Perform PCA on datasets and visualize

In [None]:
# Zip up all dataset options
dataset_options = zip(
    datasets,
    dataset_names)

for dataset, dataset_name in dataset_options:

    X = dataset.data
    y = dataset.target
    names = dataset.target_names

    n_dim = X.shape[-1]

    # TODO: Instantiate PCA with 2 components (dimensions)
    pca = None

    # TODO: Fit PCA to data


    # TODO: Use PCA to project (transform) all data points to lower dimensions
    Z = None

    # TODO: Create figure
    fig = None

    # TODO: Create super title 'Visualization of {} dataset projected from {} dimensions to a 2-dimensional subspace'

    # TODO: Instantiate axis for subplot of a 1 x 1 figure
    ax = None

    # Iterate through each class and plot them into the figure as scatter plot with different colors
    for label, color, name in zip(np.sort(np.unique(y)), colors, names):

        # TODO: Select from projected points the ones belonging to current class
        idx = None
        Z_label = None

        # TODO: Plot using scatter for selected points with associated color
        # set the points label as name, set alpha to 0.5

    # TODO: Turn on legend and set loc to best


Test generalization of the learned subspace through reconstruction loss

In [None]:
# Number of dimensions of subspace
dataset_components_list = [
    # For iris dataset
    range(1, 5),
    # For wine dataset
    range(1, 14)
]

# Zip up all dataset options
dataset_options = zip(
    datasets,
    dataset_components_list,
    dataset_names)

for dataset, dataset_components, dataset_name in dataset_options:

    X = dataset.data
    y = dataset.target

    # Shuffle the dataset based on sample indices
    shuffled_indices = np.random.permutation(X.shape[0])
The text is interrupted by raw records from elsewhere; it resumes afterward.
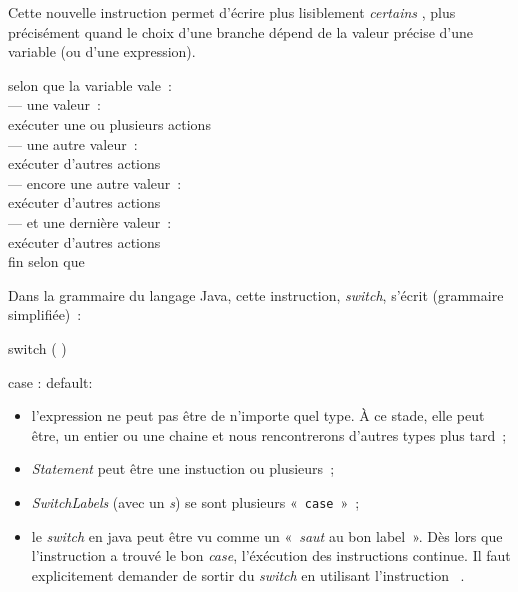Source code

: 	Cette nouvelle instruction permet d’écrire plus lisiblement \emph{certains}
	, plus précisément quand le choix d’une branche dépend
	de la valeur précise d’une variable (ou d’une expression).

	\begin{langagenaturel}
		selon que la variable vale~:\\
			\tab — une valeur~:\\
				\tab\tab exécuter une ou plusieurs actions\\
			\tab — une autre valeur~:\\
				\tab\tab exécuter d'autres actions\\
			\tab — encore une autre valeur~:\\
				\tab\tab exécuter d'autres actions\\
			\tab — et une dernière valeur~:\\
				\tab\tab exécuter d'autres actions\\
		fin selon que 
	\end{langagenaturel}

	Dans la grammaire  du langage Java, cette instruction, \textit{switch}, 
	s'écrit (grammaire simplifiée)~:

	\begin{grammaire}
		    switch (  ) 


		    case :
		    default:
	\end{grammaire}
	
	\begin{itemize}
		\item l'expression ne peut pas être de n'importe quel type. À ce stade, 
			elle peut être, un entier ou une chaine et nous rencontrerons 
			d'autres types plus tard~;
		\item \textit{Statement} peut être une instuction ou plusieurs~;
		\item \textit{SwitchLabels} (avec un \textit{s}) se sont plusieurs 
			«~\texttt{case}~»~;
		\item le \textit{switch} en java peut être vu comme un «~\textit{saut}
			au bon label~». Dès lors que l'instruction a trouvé le bon
			\textit{case}, l'éxécution des instructions continue. Il faut
			explicitement demander de sortir du \textit{switch} en utilisant
			l'instruction \textbf{}~.
	\end{itemize}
    # Choose the first 80% as training set and the next 20% as validation
    train_split_idx = int(0.80 * X.shape[0])

    train_indices = shuffled_indices[0:train_split_idx]
    val_indices = shuffled_indices[train_split_idx:]

    # Select the examples from X and y to construct our training, validation, testing sets
    X_train, y_train = X[train_indices, :], y[train_indices]
    X_val, y_val = X[val_indices, :], y[val_indices]

    # Define empty lists to hold scores for training and validation
    mse_scores_train = []
    mse_scores_val = []

    for components in dataset_components:

        print('***** Fitting PCA with {} components on {} dataset *****'.format(components, dataset_name))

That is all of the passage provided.